The series makes the arm_pmu driver use NMIs for the perf interrupt when
NMIs are available on the platform (currently, only arm64 + GICv3). To make
it easier to play with the patches, I've pushed a branch at [1]:
$ git clone -b pmu-nmi-v5 git://linux-arm.org/linux-ae
I've tested the series on an espressobin v7*. These are the results of
running perf record -a -- sleep 60:
1. Without the patches:
12.68% [k] _raw_spin_unlock_irq
11.08% [k] arch_cpu_idle
7.86% [k] _raw_spin_unlock_irqrestore
6.05% [k] arch_counter_get_cntpct
2.86% [k] __softirqentry_text_start
2.33% [k] tick_nohz_idle_exit
[..]
2. Using NMIs:
19.45% [k] arch_counter_get_cntpct
5.14% [k] __delay
3.32% [k] wait_for_xmitr
1.99% [k] ktime_get
1.00% [k] _raw_write_lock_irqsave
1.00% [.] avahi_escape_label
[..]
When running perf record -a -- iperf3 -c 127.0.0.1 -t 60:
1. Without the patches:
24.70% [k] __arch_copy_from_user
21.77% [k] __arch_copy_to_user
5.21% [k] _raw_spin_unlock_irq
2.86% [k] _raw_spin_unlock_irqrestore
1.99% [k] __free_pages_ok
1.61% [k] arch_cpu_idle
[..]
2. Using NMIs:
23.84% [k] __arch_copy_from_user
23.44% [k] __arch_copy_to_user
1.23% [k] get_page_from_freelist
1.16% [k] tcp_ack
0.80% [k] __free_pages_ok
0.78% [k] tcp_sendmsg_locked
[..]
I've ran the same tests in a VM when both host+guest use NMIs, and when
neither use them. All of these tests were also ran on the model. Similar
results in all cases.
* All the firmware versions for espressobin v7 that I've tried clear
SCR_EL3.FIQ, which means that NMIs don't work. To make them work on the
board, I modified the GICv3 driver. That's why I would really appreciate
someone testing this series on a board where NMIs work without any GIC
changes.
Summary of the patches:
* Patch 1 is a fix for a bug that Julien found during the review for v4.
* Patches 2 and 3 remove locking from arm64 perf event code.
* Patches 4 and 5 makes the arm64 PMU interrupt handler NMI safe.
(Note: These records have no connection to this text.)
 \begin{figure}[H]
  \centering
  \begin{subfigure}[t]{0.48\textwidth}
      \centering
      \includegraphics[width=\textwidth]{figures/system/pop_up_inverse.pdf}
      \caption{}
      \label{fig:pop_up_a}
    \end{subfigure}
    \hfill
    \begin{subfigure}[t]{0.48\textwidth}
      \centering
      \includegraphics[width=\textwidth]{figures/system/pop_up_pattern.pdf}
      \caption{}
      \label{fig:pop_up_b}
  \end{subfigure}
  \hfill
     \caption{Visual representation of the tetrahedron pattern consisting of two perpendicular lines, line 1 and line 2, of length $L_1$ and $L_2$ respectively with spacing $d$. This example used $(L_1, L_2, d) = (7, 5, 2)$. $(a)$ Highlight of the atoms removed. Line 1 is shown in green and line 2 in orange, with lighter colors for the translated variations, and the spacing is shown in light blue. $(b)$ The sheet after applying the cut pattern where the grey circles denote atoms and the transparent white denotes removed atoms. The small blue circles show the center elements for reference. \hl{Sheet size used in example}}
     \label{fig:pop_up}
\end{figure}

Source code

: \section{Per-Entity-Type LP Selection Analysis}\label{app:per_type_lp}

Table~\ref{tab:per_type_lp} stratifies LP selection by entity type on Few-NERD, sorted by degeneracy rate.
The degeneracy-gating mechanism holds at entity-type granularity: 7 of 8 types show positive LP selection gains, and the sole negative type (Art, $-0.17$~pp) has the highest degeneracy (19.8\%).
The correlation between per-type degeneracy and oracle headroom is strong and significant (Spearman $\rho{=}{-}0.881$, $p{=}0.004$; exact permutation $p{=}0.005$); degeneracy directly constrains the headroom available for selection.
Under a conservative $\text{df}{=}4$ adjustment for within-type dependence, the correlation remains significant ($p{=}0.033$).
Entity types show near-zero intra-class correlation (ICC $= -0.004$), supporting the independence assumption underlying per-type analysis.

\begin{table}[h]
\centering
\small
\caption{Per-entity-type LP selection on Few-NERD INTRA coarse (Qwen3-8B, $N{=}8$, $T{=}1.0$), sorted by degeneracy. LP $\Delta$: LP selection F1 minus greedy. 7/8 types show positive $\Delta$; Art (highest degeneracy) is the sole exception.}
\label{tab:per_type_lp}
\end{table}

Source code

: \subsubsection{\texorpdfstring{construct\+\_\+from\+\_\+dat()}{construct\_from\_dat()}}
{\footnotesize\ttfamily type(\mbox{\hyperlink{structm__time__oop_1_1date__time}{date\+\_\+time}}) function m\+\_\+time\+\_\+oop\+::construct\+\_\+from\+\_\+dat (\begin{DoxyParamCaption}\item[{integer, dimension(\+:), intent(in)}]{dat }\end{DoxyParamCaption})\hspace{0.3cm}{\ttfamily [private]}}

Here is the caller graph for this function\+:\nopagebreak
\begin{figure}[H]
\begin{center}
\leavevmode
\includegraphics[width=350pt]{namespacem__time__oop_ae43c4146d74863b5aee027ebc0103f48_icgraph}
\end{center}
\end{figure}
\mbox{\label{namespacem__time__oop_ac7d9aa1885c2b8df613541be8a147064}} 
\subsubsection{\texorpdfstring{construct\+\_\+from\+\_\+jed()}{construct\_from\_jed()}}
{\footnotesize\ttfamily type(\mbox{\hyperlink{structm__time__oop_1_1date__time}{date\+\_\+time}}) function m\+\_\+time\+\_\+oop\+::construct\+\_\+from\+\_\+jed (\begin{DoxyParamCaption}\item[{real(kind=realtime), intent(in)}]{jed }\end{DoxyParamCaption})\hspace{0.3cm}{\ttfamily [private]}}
* Patches 6 and 7 enable the use of NMIs on arm64 with a GICv3 irqchip.
Changes since v4 [2]:
- Rebased on top of v5.8-rc1 and dropped the Tested-by tags because it's
been almost a year since the series has been tested.
- Dropped patch 3 because I couldn't find any instance where
armv7pmu_read_counter() was called with interrupts enabled. I've also
tested this by running several instances of perf for a few hours, and the
function was called every time with interrupts disabled.
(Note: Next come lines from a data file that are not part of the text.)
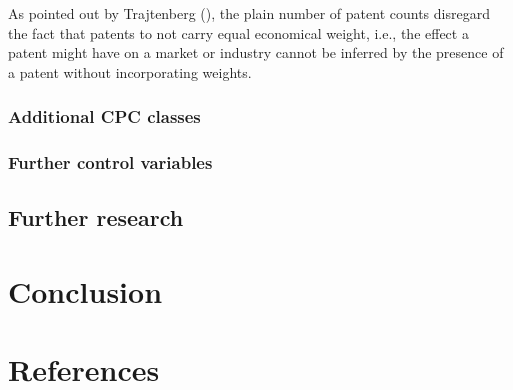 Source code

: \documentclass[
  11,
  a4paperpaper,
]{article}
\let\oldsection\section
\renewcommand\section{\clearpage\oldsection}
\begin{document}
As pointed out by Trajtenberg
(), the plain number of
patent counts disregard the fact that patents to not carry equal
economical weight, i.e., the effect a patent might have on a market or
industry cannot be inferred by the presence of a patent without
incorporating weights.

\subsubsection{Additional CPC classes}\label{additional-cpc-classes}

\subsubsection{Further control
variables}\label{further-control-variables}

\subsection{Further research}\label{further-research}

\section{Conclusion}\label{conclusion}

\newpage{}

\section*{References}\label{sec-references}
\end{document}
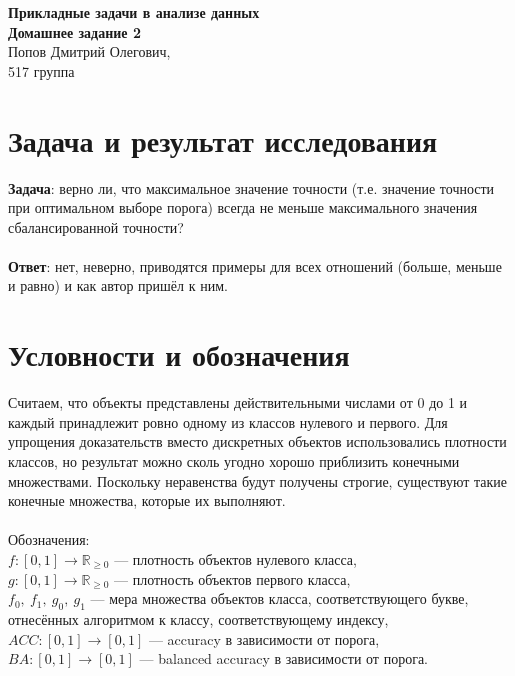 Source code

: \documentclass{article}
\begin{document}
\sloppy
\fontsize{12}{16}\selectfont

\begin{titlepage}
\begin{center}

    \bigskip

    \bigskip
    \bigskip
    \bigskip

    \textsf{\large\bfseries
        Прикладные задачи в анализе данных\\[25mm]
        Домашнее задание 2\\
    }
\vspace{\fill}
Попов Дмитрий Олегович,\\
517 группа
\vspace{\fill}
\vspace{\fill}
\vspace{\fill}
\bigskip
\bigskip
\bigskip

\end{center}
\end{titlepage}

\newpage
\section{Задача и результат исследования}
\textbf{Задача}: верно ли, что максимальное значение точности (т.е. значение точности при оптимальном выборе порога) всегда не меньше максимального значения сбалансированной точности?\\
\\
\textbf{Ответ}: нет, неверно, приводятся примеры для всех отношений (больше, меньше и равно) и как автор пришёл к ним.
\section{Условности и обозначения}
Считаем, что объекты представлены действительными числами от 0 до 1 и каждый принадлежит ровно одному из классов нулевого и первого. Для упрощения доказательств вместо дискретных объектов использовались плотности классов, но результат можно сколь угодно хорошо приблизить конечными множествами. Поскольку неравенства будут получены строгие, существуют такие конечные множества, которые их выполняют.\\
\\
Обозначения:\\
$f : [0, 1] \rightarrow \mathbb{R}_{\ge 0}$ --- плотность объектов нулевого класса,\\
$g : [0, 1] \rightarrow \mathbb{R}_{\ge 0}$ --- плотность объектов первого класса,\\
$f_0,~ f_1,~ g_0,~ g_1$ --- мера множества объектов класса, соответствующего букве, отнесённых алгоритмом к классу, соответствующему индексу,\\
$ACC : [0, 1] \rightarrow [0, 1]$ --- accuracy в зависимости от порога,\\
$BA : [0, 1] \rightarrow [0, 1]$ --- balanced accuracy в зависимости от порога.
\end{document}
- Dropped patches 4 and 5 because the tradeoff wasn't worth it in my
opinion: the irq handler was slower all the time (because it
saved/restored the counter select register), in exchange for being
slightly faster on the rare ocassions when it triggered at the beginning
of the critical sections.
- Minor changes here and there to address review comments.
Changes since v3 [3]:
- Added tags
- Fix build issue for perf_event_v6
- Don't disable preemption in pmu->enable()
- Always rely on IPI_IRQ_WORK to run the queued work
- Fixed typos + cleanups
Changes since v2 [4]:
- Rebased on recent linux-next (next-20190708)
- Fixed a number of bugs with indices (reported by Wei)
- Minor style fixes
Changes since v1 [5]:
- Rebased on v5.1-rc1
- Pseudo-NMI has changed a lot since then, use the (now merged) NMI API
- Remove locking from armv7 perf_event
- Use locking only in armv6 perf_event
- Use direct counter/type registers insted of selector register for armv8
[1] http://www.linux-arm.org/git?p=linux-ae.git;a=shortlog;h=refs/heads/pmu-nmi-v5
[2] https://lists.infradead.org/pipermail/linux-arm-kernel/2019-July/666824.html
[3] https://lists.infradead.org/pipermail/linux-arm-kernel/2019-July/665339.html
[4] https://lists.infradead.org/pipermail/linux-arm-kernel/2019-March/640536.html
[5] https://lists.infradead.org/pipermail/linux-arm-kernel/2018-January/554611.html
Alexandru Elisei (1):
arm64: perf: Add missing ISB in armv8pmu_enable_event()
Julien Thierry (5):
arm64: perf: Remove PMU locking
arm64: perf: Defer irq_work to IPI_IRQ_WORK
arm64: kvm: pmu: Make overflow handler NMI safe
arm_pmu: Introduce pmu_irq_ops
arm_pmu: arm64: Use NMIs for PMU
Mark Rutland (1):
arm64: perf: Avoid PMXEV* indirection
arch/arm64/kernel/perf_event.c | 138 ++++++++++++++++++++------------
arch/arm64/kvm/pmu-emul.c | 25 +++++-
drivers/perf/arm_pmu.c | 142 ++++++++++++++++++++++++++++-----
include/kvm/arm_pmu.h | 1 +
4 files changed, 235 insertions(+), 71 deletions(-)
--
2.27.0
From: Julien Thierry <[email protected]>
The PMU is disabled and enabled, and the counters are programmed from
contexts where interrupts or preemption is disabled.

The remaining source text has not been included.